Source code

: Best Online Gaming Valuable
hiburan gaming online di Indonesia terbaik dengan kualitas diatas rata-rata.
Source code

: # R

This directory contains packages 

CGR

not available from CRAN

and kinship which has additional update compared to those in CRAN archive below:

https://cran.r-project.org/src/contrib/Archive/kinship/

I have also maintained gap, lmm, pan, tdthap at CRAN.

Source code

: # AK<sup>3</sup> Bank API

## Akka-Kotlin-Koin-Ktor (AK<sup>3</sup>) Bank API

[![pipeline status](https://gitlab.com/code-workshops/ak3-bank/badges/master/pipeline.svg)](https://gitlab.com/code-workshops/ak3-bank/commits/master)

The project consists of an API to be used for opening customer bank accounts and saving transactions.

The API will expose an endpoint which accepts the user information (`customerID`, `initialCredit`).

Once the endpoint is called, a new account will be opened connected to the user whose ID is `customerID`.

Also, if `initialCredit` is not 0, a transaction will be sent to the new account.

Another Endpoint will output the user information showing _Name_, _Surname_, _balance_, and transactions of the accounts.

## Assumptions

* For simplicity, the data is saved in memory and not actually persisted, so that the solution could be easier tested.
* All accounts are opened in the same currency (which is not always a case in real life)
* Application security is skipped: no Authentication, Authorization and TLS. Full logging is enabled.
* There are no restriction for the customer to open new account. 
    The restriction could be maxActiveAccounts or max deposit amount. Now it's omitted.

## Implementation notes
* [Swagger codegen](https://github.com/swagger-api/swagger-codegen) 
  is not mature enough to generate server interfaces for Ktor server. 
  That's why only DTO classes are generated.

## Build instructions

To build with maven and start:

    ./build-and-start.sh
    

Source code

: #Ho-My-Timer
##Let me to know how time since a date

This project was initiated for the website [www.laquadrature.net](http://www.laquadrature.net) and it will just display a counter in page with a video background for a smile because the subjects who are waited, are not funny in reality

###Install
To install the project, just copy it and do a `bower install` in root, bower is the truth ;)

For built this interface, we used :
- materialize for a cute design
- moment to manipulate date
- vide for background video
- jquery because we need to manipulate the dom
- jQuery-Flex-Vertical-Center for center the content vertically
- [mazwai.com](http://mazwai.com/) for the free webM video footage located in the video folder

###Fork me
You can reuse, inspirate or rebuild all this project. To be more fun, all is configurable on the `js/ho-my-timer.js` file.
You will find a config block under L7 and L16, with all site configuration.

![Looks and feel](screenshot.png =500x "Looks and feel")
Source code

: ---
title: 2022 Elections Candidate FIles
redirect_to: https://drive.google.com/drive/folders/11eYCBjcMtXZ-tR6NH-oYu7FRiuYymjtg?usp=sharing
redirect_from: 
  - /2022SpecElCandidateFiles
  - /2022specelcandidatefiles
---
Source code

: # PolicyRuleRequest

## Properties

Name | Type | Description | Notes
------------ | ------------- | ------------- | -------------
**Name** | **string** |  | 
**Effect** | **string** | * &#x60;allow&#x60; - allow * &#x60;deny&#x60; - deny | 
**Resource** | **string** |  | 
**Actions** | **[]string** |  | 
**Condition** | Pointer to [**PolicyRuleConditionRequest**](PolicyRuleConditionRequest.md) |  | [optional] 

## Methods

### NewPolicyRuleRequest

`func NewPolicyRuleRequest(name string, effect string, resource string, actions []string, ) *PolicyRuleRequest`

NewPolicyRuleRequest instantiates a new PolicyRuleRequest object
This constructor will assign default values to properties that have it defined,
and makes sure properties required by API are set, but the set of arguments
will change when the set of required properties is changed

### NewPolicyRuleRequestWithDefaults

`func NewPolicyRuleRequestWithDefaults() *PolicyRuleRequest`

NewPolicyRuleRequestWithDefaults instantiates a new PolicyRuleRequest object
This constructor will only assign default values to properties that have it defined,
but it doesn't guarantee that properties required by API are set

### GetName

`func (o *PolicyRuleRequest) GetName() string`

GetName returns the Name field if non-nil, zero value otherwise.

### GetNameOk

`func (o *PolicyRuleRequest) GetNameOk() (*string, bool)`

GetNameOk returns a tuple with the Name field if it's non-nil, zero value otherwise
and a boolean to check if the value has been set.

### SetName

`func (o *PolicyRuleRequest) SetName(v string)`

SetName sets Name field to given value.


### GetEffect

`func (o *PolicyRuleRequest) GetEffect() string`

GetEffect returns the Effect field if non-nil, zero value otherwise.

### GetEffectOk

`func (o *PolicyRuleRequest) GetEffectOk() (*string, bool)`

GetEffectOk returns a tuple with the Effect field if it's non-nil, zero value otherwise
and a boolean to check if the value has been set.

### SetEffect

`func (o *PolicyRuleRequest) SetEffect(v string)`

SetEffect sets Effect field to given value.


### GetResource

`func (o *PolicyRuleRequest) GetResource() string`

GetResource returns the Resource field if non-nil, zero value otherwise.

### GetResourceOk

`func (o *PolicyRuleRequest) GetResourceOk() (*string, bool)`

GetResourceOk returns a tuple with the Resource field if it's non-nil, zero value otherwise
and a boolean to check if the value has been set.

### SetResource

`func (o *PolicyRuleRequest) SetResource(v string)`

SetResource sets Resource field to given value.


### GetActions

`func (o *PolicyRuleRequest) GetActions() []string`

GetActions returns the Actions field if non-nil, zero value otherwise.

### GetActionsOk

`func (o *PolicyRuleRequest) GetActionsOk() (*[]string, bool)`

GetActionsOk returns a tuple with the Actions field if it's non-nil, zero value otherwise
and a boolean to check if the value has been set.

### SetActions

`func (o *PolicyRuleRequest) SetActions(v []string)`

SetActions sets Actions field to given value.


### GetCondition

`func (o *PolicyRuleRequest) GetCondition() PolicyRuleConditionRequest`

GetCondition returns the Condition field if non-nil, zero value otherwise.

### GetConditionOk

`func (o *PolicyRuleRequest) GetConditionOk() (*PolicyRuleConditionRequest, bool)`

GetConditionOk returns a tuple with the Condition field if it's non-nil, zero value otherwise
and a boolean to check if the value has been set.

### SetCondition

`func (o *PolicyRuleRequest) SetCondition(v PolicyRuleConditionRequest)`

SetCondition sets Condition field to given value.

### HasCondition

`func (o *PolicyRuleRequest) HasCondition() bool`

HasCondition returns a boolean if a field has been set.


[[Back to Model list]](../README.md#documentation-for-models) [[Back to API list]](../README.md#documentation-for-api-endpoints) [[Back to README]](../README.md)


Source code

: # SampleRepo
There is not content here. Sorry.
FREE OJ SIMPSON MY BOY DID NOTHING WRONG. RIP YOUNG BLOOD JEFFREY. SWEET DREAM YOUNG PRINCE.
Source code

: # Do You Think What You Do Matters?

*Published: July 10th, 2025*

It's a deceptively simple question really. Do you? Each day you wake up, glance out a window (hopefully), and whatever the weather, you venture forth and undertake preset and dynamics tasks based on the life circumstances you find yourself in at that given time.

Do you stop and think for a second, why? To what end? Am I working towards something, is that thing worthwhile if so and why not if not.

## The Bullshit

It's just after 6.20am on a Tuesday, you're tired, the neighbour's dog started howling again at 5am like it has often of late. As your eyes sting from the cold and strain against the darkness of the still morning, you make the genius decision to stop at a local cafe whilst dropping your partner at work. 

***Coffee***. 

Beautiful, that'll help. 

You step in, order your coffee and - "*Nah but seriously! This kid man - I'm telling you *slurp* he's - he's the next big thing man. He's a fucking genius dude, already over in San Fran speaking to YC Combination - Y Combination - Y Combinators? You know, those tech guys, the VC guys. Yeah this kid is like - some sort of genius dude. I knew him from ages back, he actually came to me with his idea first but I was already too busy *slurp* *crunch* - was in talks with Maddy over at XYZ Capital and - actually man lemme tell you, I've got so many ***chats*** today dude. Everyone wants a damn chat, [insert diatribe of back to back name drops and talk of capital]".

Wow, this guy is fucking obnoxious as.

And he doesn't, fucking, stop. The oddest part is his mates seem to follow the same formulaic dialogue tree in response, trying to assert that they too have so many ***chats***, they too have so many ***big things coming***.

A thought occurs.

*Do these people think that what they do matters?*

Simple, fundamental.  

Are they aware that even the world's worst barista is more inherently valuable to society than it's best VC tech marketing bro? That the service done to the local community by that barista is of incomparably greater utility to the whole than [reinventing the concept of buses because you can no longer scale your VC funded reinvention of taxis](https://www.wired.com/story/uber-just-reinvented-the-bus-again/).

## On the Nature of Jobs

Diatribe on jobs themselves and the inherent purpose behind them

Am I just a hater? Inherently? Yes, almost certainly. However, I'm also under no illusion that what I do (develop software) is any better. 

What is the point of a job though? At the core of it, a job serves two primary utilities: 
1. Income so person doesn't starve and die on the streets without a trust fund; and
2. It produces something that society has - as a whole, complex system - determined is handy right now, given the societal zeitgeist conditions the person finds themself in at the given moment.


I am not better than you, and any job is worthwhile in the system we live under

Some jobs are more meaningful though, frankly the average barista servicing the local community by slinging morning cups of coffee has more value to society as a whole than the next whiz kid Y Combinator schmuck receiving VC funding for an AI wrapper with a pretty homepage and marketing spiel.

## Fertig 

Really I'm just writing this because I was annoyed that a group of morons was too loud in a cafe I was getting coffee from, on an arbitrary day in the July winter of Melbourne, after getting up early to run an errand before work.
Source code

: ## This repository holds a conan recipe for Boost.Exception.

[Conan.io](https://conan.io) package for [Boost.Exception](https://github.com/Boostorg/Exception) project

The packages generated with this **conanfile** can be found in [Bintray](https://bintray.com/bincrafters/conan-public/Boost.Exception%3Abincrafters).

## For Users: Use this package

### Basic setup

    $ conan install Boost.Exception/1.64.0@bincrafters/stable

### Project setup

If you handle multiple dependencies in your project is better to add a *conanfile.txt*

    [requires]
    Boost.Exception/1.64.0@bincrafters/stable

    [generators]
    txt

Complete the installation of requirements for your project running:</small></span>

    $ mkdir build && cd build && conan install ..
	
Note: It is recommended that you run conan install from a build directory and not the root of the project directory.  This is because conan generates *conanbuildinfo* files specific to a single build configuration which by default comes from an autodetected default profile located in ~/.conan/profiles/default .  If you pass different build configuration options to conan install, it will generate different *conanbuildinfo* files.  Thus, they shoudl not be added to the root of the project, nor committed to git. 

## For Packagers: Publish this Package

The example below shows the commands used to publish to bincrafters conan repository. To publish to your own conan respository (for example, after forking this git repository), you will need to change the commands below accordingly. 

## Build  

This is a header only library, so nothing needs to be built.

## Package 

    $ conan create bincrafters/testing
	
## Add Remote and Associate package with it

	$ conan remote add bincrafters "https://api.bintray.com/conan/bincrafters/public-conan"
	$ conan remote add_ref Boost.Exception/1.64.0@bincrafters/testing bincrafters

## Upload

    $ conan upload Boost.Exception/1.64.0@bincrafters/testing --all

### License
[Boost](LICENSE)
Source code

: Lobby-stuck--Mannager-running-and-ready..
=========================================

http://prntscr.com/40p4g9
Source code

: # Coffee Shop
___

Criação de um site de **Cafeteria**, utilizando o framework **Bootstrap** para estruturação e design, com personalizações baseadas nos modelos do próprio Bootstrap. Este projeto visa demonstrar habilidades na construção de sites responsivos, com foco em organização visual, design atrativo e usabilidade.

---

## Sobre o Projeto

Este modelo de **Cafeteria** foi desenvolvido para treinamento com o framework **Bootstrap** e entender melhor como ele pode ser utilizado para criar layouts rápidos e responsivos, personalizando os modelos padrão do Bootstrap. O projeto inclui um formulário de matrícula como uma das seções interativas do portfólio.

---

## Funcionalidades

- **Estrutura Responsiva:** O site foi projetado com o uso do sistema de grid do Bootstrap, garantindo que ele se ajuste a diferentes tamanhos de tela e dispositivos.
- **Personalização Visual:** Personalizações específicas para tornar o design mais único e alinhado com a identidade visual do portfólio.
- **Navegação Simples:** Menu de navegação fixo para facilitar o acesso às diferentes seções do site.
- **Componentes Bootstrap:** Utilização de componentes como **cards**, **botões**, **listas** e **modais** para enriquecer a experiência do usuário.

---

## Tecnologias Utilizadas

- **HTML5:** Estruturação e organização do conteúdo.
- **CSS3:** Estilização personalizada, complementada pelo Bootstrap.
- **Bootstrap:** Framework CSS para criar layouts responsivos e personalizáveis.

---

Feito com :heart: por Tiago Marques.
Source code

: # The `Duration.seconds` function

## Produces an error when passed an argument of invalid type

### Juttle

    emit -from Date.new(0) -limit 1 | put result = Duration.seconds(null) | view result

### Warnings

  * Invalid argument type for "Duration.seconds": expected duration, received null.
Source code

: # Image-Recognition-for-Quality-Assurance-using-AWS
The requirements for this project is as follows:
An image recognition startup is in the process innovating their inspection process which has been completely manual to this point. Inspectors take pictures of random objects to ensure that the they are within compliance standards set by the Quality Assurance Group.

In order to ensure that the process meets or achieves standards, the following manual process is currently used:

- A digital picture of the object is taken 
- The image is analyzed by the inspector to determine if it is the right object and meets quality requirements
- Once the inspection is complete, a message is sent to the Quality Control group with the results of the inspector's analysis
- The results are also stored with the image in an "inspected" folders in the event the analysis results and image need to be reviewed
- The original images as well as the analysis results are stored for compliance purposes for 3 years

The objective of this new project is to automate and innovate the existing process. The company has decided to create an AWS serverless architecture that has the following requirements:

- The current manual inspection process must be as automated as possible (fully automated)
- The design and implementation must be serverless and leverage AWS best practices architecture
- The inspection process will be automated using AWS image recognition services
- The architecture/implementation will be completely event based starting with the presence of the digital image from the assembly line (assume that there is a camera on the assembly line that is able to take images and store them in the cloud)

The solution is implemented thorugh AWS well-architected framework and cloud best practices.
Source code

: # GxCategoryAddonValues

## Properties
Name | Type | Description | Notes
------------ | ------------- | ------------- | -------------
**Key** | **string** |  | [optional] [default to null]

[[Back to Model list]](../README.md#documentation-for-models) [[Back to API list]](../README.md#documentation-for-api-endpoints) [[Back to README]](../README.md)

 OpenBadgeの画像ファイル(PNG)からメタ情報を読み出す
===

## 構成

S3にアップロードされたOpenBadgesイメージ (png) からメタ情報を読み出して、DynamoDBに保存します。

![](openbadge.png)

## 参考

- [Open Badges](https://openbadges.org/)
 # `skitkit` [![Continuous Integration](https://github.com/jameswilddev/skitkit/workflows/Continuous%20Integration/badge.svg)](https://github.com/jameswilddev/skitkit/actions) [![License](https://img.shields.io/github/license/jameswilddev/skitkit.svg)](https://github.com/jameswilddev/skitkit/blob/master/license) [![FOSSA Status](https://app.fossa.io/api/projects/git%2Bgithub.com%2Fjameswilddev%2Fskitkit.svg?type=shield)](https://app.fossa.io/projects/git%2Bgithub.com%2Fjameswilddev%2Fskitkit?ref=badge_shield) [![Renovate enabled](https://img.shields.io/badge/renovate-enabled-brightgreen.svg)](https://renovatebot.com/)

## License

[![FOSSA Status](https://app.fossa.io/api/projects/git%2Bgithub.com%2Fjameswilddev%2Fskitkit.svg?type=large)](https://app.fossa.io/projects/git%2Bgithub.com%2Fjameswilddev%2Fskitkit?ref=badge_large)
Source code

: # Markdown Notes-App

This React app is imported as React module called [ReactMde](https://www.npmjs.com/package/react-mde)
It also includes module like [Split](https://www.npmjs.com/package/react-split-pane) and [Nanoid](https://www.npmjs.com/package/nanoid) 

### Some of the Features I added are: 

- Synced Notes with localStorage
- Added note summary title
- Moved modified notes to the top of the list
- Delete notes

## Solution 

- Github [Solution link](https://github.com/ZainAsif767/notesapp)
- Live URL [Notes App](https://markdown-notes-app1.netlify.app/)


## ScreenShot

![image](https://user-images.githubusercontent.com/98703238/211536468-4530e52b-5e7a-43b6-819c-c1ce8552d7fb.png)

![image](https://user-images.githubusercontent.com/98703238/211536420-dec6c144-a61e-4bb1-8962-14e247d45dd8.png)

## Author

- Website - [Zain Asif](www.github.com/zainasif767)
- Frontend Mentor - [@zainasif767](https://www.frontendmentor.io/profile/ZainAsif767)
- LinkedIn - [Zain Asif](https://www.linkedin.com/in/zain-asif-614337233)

WORK REQUEST: Return only the lines between the one holding "## Add Remote and Associate package with it" and the one holding "### License", inclusive, exactly as they appear above.

WORKED SOLUTION:
## Add Remote and Associate package with it

	$ conan remote add bincrafters "https://api.bintray.com/conan/bincrafters/public-conan"
	$ conan remote add_ref Boost.Exception/1.64.0@bincrafters/testing bincrafters

## Upload

    $ conan upload Boost.Exception/1.64.0@bincrafters/testing --all

### License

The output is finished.